Никакой не будет пользы... Подлецы как были, так и останутся на своих местах. А ты, не в пример им, — сойдешь под корень, как Буренки сошли. Куда? зачем?.. Останься в стороне, говорю.

— Не знаю, дядя Игнат... — Прикусив губу, напряженно глядя перед собой, Женя ничего не знал — кроме одного: что нет у него силы выдержать укоризненный взгляд Пименова, если он предаст его.

— Думай, голова. Эти блюстители умеют делать постные физиономии; но с постными физиономиями они жрут скоромное за обе щеки!.. Святоши!.. Думай! — громовым басом рявкнул старик, внедряя, внушая ему отвращение к неравной борьбе с теми, кто захватил власть и кто готов был на все, на злодейство, чтобы не выпустить ее из своих рук и использовать в первую очередь и главным образом себе на пользу.

Он полностью отдавал себе отчет в том, что опасность всевозможных явных и скрытых пакостей довольно-таки большая. Но та бурная деятельность, в которую он был замешан, связь со многими людьми, совместные планы, единое с ними мнение уже не давали ему возможности последовать совету старика. И он был решительно не согласен со взглядами Хмаруна, продолжая верить — знать, — что система в основе справедлива и гуманна, а в отклонениях от законности виноваты субъекты, подобные Белозерову и Жуковскому; советская конституция и советский строй, он верил, самые лучшие в мире, они дают все, что надо, всему народу.

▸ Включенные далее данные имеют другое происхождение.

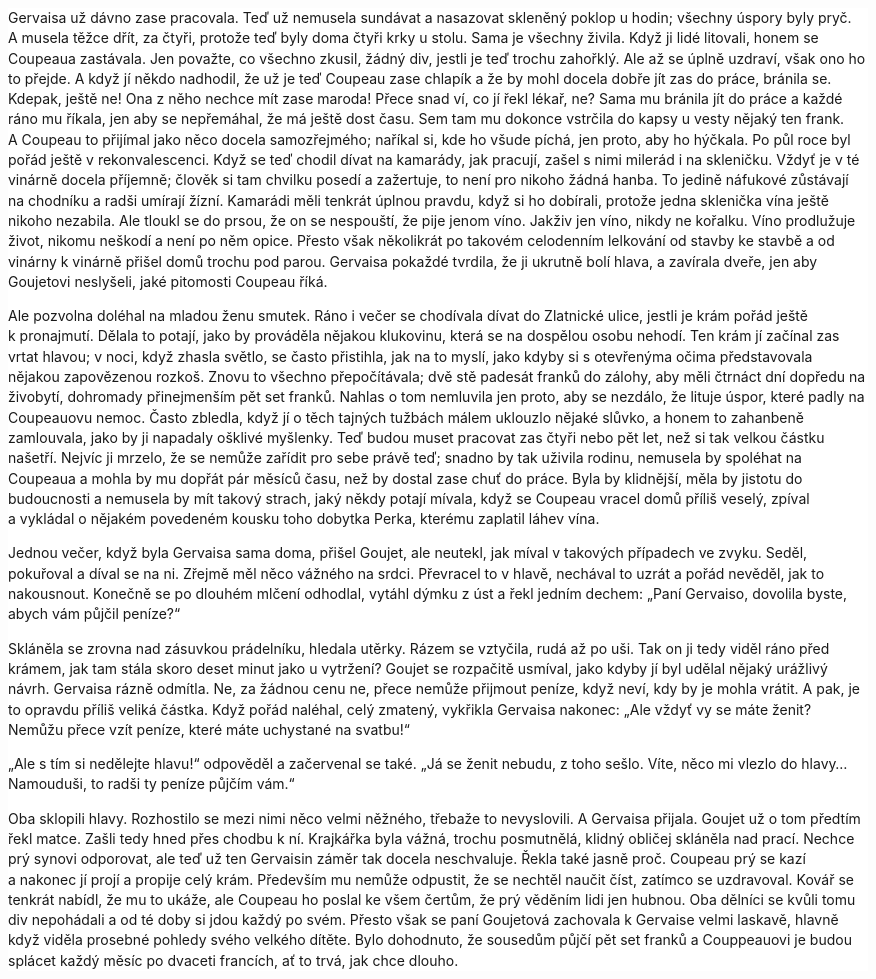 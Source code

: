 Gervaisa už dávno zase pracovala. Teď už nemusela sundávat a nasazovat skleněný poklop u hodin; všechny úspory byly pryč. A musela těžce dřít, za čtyři, protože teď byly doma čtyři krky u stolu. Sama je všechny živila. Když ji lidé litovali, honem se Coupeaua zastávala. Jen považte, co všechno zkusil, žádný div, jestli je teď trochu zahořklý. Ale až se úplně uzdraví, však ono ho to pře­jde. A když jí někdo nadhodil, že už je teď Coupeau zase chlapík a že by mohl docela dobře jít zas do práce, bránila se. Kdepak, ještě ne! Ona z něho nechce mít zase maroda! Přece snad ví, co jí řekl lékař, ne? Sama mu bránila jít do práce a každé ráno mu říkala, jen aby se nepřemáhal, že má ještě dost času. Sem tam mu dokonce vstrčila do kapsy u vesty nějaký ten frank. A Coupeau to přijímal jako něco docela samozřejmého; naříkal si, kde ho všude píchá, jen proto, aby ho hýčkala. Po půl roce byl pořád ještě v rekonvalescenci. Když se teď chodil dívat na kamarády, jak pracují, zašel s nimi milerád i na skleničku. Vždyť je v té vinárně docela příjemně; člověk si tam chvilku posedí a zažertuje, to není pro nikoho žádná hanba. To jedině náfukové zůstávají na chodníku a radši umírají žízní. Kamarádi měli tenkrát úplnou pravdu, když si ho dobírali, protože jedna sklenička vína ještě nikoho nezabila. Ale tloukl se do prsou, že on se nespouští, že pije jenom víno. Jakživ jen víno, nikdy ne kořalku. Víno prodlužuje život, nikomu neškodí a není po něm opice. Přesto však několikrát po takovém celodenním lelkování od stavby ke stavbě a od vinárny k vinárně přišel domů trochu pod parou. Gervaisa pokaždé tvrdila, že ji ukrutně bolí hlava, a zavírala dveře, jen aby Goujetovi neslyšeli, jaké pitomosti Coupeau říká.

Ale pozvolna doléhal na mladou ženu smutek. Ráno i večer se chodívala dívat do Zlatnické ulice, jestli je krám pořád ještě k pronajmutí. Dělala to potají, jako by prováděla nějakou klukovinu, která se na dospělou osobu nehodí. Ten krám jí začínal zas vrtat hlavou; v noci, když zhasla světlo, se často přistihla, jak na to myslí, jako kdyby si s otevřenýma očima představovala nějakou zapovězenou rozkoš. Znovu to všechno přepočítávala; dvě stě padesát franků do zálohy, aby měli čtrnáct dní dopředu na živobytí, dohromady přinejmenším pět set franků. Nahlas o tom nemluvila jen proto, aby se nezdálo, že lituje úspor, které padly na Coupeauovu nemoc. Často zbledla, když jí o těch tajných tužbách málem uklouzlo nějaké slůvko, a honem to zahanbeně zamlouvala, jako by ji napadaly ošklivé myšlenky. Teď budou muset pracovat zas čtyři nebo pět let, než si tak velkou částku našetří. Nejvíc ji mrzelo, že se nemůže zařídit pro sebe právě teď; snadno by tak uživila rodinu, nemusela by spoléhat na Coupeaua a mohla by mu dopřát pár měsíců času, než by dostal zase chuť do práce. Byla by klidnější, měla by jistotu do budoucnosti a nemusela by mít takový strach, jaký někdy potají mívala, když se Coupeau vracel domů příliš veselý, zpíval a vykládal o nějakém povedeném kousku toho dobytka Perka, kterému zaplatil láhev vína.

Jednou večer, když byla Gervaisa sama doma, přišel Goujet, ale neutekl, jak míval v takových případech ve zvyku. Seděl, pokuřoval a díval se na ni. Zřejmě měl něco vážného na srdci. Převracel to v hlavě, nechával to uzrát a pořád nevěděl, jak to nakousnout. Konečně se po dlouhém mlčení odhodlal, vytáhl dýmku z úst a řekl jedním dechem: „Paní Gervaiso, dovolila byste, abych vám půjčil peníze?“

Skláněla se zrovna nad zásuvkou prádelníku, hledala utěrky. Rázem se vztyčila, rudá až po uši. Tak on ji tedy viděl ráno před krámem, jak tam stála skoro deset minut jako u vytržení? Goujet se rozpačitě usmíval, jako kdyby jí byl udělal nějaký urážlivý návrh. Gervaisa rázně odmítla. Ne, za žádnou cenu ne, přece nemůže přijmout peníze, když neví, kdy by je mohla vrátit. A pak, je to opravdu příliš veliká částka. Když pořád naléhal, celý zmatený, vykřikla Gervaisa nakonec: „Ale vždyť vy se máte ženit? Nemůžu přece vzít peníze, které máte uchystané na svatbu!“

„Ale s tím si nedělejte hlavu!“ odpověděl a začervenal se také. „Já se ženit nebudu, z toho sešlo. Víte, něco mi vlezlo do hlavy… Namouduši, to radši ty peníze půjčím vám.“

Oba sklopili hlavy. Rozhostilo se mezi nimi něco velmi něžného, třebaže to nevyslovili. A Gervaisa přijala. Goujet už o tom předtím řekl matce. Zašli tedy hned přes chodbu k ní. Krajkářka byla vážná, trochu posmutnělá, klidný obličej skláněla nad prací. Nechce prý synovi odporovat, ale teď už ten Gervaisin záměr tak docela neschvaluje. Řekla také jasně proč. Coupeau prý se kazí a nakonec jí projí a propije celý krám. Především mu nemůže odpustit, že se nechtěl naučit číst, zatímco se uzdravoval. Kovář se tenkrát na­bídl, že mu to ukáže, ale Coupeau ho poslal ke všem čertům, že prý věděním lidi jen hubnou. Oba dělníci se kvůli tomu div nepohádali a od té doby si jdou každý po svém. Přesto však se paní Goujetová zachovala k Gervaise velmi laskavě, hlavně když viděla prosebné pohledy svého velkého dítěte. Bylo dohodnuto, že sousedům půjčí pět set franků a Couppeauovi je budou splácet každý měsíc po dvaceti francích, ať to trvá, jak chce dlouho.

Меньше, чем через два месяца, он испытал сильнейшее разочарование — неожиданно, внесрочно назначенные выборы нанесли поражение Пименову и его единомышленникам, ни один из них не был избран в комитет комсомола Университета, и так же ни одного не оказалось в факультетских бюро.

— Слишком мало народа нас поддерживает. Что ж, подождем до лучших времен... Я против диктатуры меньшинства над большинством — постепенность лучше: самосознание должно сработать. Твой Кононов готов уничтожить тысячи плохих людей и остаться с хорошими. Но дело-то в том, что оставшиеся будут те же самые. Нужно будить мысль. Когда мозги перестроятся у большинства, никого не понадобится уничтожать: все решится простым голосованием. — Пименов говорил спокойно, без злобы; Женя полюбил с ним общаться и доверял ему, иногда испытывая страх за его судьбу: он был очень мягкий человек. Он не шел напролом, как Кононов, и не занимался оттачиванием своего ума с игривою полуулыбкой, как Модест; он вдумчиво и с уважением относился к любому мнению, стремясь объяснить — а не навязать. — Все-таки времена изменились. Этот деятель... в «Правде» писали... который на партсобрании выступил с предложением упразднить партию, а потом положил партбилет на стол... Чудеса, ей-богу. Исключили из партии, и все. В пятьдесят втором году за одно случайное слово — ого, что могло быть... В общем, Женя, через три года закончим Университет, пойдем работать — шире посмотрим на жизнь...

— В самом деле, Толя, ты посмотри. Голодных нет. Политзаключенных — Хрущев официально подтвердил — нет...

Они сидели в библиотеке, в огромном зале, где шелест голосов и отодвигаемых стульев гасился его высоченным потолком, и великолепное пространство будто дышало, вибрировало на низких частотах; здесь было уютно: никто их не слышал, и никто не мешал им.

Женя увидел, как по проходу идет Лиза, и вдруг заметил очертания женского тела, гибкость, изящество линий; она была красива, и он знал о ее неравнодушии к нему. Он залюбовался идущей к нему девушкой. Неожиданной подменой — его чувства и помыслы всегда направлялись к Вале, кто бы ни вызвал в нем волнение. Ему страстно захотелось любви.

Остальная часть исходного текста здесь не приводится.